With suits only being able to be acquired from specific levels you’ll also end up doing a lot, and I mean a lot of backtracking to reacquire them. You need to do this in order to collect golden Balan statues which act like Stars from Mario, limiting your progress between opening up new worlds until you collect the required amount. This kind of gating is the biggest slog I’ve ever felt in a platformer. The game constantly felt like it was getting in my way to just see the actual game.
Don’t have this particular suit cause you lost it? Welp go replay this level all over again to just get the suit, then play through the whole level you were trying to replay in the first place, again, to get back to the collectible. Also hope you don’t fall off anywhere before that, or run into an awkward camera angle or janky fight and which then costs you to lose that suit you backtracked for and start this awful cursed loop all over again. This unavoidable grind is a waste of time that feels disrespectful to the player.

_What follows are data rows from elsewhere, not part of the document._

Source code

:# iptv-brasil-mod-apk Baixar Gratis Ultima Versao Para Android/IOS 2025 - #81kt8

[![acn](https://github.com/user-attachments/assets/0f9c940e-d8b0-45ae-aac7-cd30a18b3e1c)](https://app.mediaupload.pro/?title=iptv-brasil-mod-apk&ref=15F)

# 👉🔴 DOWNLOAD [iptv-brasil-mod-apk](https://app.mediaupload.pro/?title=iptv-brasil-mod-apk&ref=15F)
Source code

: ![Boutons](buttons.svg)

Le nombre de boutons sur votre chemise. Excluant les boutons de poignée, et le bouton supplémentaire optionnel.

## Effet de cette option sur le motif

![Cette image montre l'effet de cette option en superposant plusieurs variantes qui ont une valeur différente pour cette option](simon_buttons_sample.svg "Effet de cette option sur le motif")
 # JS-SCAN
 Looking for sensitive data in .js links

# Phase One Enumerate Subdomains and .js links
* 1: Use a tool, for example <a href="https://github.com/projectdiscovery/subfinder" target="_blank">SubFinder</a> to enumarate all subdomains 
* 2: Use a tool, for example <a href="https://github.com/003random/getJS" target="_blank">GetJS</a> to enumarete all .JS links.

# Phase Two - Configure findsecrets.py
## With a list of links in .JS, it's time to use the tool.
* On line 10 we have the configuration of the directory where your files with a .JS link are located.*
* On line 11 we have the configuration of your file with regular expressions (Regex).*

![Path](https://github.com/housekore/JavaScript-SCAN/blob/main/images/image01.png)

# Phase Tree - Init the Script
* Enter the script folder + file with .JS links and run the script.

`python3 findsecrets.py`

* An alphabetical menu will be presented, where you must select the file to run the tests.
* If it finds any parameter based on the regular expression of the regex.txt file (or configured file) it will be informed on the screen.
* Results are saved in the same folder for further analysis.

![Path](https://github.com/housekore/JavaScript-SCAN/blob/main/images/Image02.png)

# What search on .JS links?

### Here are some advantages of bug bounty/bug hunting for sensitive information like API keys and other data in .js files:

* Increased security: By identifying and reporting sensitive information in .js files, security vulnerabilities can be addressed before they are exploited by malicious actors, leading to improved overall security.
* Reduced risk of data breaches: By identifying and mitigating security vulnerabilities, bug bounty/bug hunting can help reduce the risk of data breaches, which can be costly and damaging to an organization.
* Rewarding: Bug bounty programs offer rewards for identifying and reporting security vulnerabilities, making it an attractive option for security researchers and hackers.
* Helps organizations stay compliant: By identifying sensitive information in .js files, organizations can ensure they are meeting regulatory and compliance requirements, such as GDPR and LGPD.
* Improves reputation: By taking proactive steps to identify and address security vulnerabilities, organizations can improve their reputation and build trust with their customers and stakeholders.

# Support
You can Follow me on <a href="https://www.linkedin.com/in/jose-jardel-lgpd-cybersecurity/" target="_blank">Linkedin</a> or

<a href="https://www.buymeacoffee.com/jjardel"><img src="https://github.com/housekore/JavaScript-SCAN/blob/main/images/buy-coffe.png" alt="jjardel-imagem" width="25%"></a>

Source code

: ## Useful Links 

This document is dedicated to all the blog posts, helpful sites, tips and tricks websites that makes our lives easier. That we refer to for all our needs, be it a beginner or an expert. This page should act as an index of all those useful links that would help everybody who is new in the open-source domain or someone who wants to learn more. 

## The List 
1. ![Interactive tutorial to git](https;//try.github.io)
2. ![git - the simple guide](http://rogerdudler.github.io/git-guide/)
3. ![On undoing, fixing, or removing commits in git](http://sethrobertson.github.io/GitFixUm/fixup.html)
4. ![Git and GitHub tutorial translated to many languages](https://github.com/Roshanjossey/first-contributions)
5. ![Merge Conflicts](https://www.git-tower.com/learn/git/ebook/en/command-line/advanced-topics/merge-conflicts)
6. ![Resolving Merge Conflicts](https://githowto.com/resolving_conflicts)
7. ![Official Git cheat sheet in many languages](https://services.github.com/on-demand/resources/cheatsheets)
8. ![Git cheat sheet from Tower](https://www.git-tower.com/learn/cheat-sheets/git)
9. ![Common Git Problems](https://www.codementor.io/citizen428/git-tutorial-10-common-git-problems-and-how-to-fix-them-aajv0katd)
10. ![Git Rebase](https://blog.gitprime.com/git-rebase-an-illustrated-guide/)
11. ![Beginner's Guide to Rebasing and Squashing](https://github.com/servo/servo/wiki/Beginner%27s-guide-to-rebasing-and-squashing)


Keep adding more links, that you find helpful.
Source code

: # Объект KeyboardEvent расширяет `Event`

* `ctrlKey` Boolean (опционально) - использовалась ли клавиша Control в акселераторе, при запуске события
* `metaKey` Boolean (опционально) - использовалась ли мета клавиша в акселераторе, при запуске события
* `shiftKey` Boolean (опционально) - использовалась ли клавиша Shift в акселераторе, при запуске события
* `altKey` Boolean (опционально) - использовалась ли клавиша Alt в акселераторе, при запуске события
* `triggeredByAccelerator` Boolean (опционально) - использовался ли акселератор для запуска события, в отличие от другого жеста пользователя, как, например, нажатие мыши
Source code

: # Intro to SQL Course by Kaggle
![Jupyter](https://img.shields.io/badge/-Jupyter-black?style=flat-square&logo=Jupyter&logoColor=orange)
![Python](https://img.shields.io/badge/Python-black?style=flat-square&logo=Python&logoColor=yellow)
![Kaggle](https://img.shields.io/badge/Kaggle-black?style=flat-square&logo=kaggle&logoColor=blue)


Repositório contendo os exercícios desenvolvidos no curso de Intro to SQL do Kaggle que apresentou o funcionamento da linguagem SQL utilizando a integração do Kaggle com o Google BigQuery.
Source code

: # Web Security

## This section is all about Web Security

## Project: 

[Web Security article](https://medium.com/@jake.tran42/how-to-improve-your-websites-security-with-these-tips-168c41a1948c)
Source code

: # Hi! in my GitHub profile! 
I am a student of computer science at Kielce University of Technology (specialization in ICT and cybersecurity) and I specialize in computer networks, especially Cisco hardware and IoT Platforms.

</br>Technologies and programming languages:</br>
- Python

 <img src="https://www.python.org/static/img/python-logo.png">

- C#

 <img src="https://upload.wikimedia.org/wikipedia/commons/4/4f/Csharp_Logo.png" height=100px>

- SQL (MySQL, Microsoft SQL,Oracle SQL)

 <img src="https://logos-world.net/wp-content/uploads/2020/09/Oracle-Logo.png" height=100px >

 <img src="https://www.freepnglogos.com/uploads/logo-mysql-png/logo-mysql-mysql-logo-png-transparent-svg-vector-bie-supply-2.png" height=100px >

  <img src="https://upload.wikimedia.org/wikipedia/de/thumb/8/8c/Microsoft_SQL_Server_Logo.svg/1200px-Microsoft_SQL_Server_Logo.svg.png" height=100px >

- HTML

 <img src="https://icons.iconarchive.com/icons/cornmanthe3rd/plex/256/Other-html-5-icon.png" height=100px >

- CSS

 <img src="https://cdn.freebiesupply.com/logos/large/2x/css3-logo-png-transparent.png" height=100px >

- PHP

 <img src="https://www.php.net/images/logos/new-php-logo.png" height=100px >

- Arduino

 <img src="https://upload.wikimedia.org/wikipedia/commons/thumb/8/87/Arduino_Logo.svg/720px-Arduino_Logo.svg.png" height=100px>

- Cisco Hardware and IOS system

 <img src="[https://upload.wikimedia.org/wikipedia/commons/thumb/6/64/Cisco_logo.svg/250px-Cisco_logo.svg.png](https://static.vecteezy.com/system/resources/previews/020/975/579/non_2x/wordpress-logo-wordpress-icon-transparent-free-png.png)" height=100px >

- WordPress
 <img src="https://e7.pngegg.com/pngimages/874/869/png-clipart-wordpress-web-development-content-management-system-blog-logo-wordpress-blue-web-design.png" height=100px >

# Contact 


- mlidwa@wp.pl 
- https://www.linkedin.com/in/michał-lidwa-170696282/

There are only two levels and a boss in each world. And there are only seven Balan statues per world. You’re pretty much guaranteed to not get all of the statues on your first attempt on a stage because of how many different suits there are, and how many ways you lose them and only have limited access to them. Even if you’re collecting a lot along the way you usually need an extra twenty or thirty statues to get to the next world, it’s forced padding in every sense of the word. On Top of all of that are the repeated minigames or quick-time events of you just watching Balan flying around in an empty void destroying rocks for some reason that is never explained in any capacity. These can also net you statues but only if you do them perfectly in one go. If you even mess up one part of the timing in these you have to do the entire level over to get back to these spots to start them over again.
I have no real idea who Balan Wonderworld is for. Its whimsical and colorful esthetic is clearly evoking the original creator’s look with characters that look like they were ripped directly from a Sonic the Hedgehog spin-off game. But the limited story this game has is just incoherent and ignorable. I’m not sure this is for hardcore platforming fans either as the moment-to-moment platforming is mediocre at best. Combine that with suit powers that make gameplay more awkward than fun, a lot of trivial backtracking to pad out the game, boring and uninventive boss fights, and just so many bizarre choices. I just can’t recommend this game to anyone.
This game was reviewed on a PlayStation 5 system with a retail copy of the title purchased by the reviewer.